Florida Health Plans is working on a compromise with Galvano and Sen. Don Gaetz, R-Niceville, who filed a companion bill in the Florida Senate. But insurers want something in return.
"We might allow mandatory assignment but it would have to be at a set fee schedule and doctors could not bill patients the difference between what they charge and what we pay," Wychulis said.
That practice is called balance-billing.
"I think that is just another disincentive," Galvano said. "The contract is between the doctor and the patient and the insurer pays the bill. If you add an exception – no balance-billing – that would have a chilling effect."

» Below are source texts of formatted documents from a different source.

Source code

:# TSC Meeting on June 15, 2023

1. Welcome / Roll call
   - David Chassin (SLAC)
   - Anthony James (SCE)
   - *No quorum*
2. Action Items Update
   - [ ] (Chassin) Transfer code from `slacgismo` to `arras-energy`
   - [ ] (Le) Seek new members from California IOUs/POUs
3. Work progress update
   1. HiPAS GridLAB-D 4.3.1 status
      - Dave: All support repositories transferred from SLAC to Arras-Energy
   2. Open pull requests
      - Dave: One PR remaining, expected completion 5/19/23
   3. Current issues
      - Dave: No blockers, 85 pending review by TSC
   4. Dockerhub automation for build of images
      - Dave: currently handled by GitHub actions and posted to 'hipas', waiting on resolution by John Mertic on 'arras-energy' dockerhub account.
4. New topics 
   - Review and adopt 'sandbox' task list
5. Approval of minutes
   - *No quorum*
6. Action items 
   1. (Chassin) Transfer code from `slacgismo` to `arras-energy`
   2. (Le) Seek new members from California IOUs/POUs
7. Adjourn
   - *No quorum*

But to allow doctors to balance-bill would defeat the mission of managed care, Wychulis said.
"What is happening is there are valid assignments of benefits that aren’t being honored," he said. "If the patient makes a valid assignment, the insurance company has to pay."
Wychulis and Galvano are also discussing a compromise on the look-back period for denying claims and asking for a refund.
Wychulis said the trade organization is willing to shorten the look-back period, but it wants the doctor’s six-month deadline for filing claims to be shortened, as well.
That makes no sense to Galvano who said managed care plans complain now that they don’t have enough time to handle the flow of claims.
"All of these problems are just examples of how hard it is for doctors to run a business," Galvano said.
An average practice handles upward of a dozen different insurance plans. Each has a different pay scale, different rules, different procedures, says Elaine Schneider, manager of Bradenton Cardiologists.
"Just staying on top of the changes is a full-time job and a big part of the overhead doctors pay to keep their practices open," Schneider said.
"That’s just the price of a competitive market," said Wychulis.
"No," Galvano said, "that’s just another example of how we make it more difficult for patients and doctors."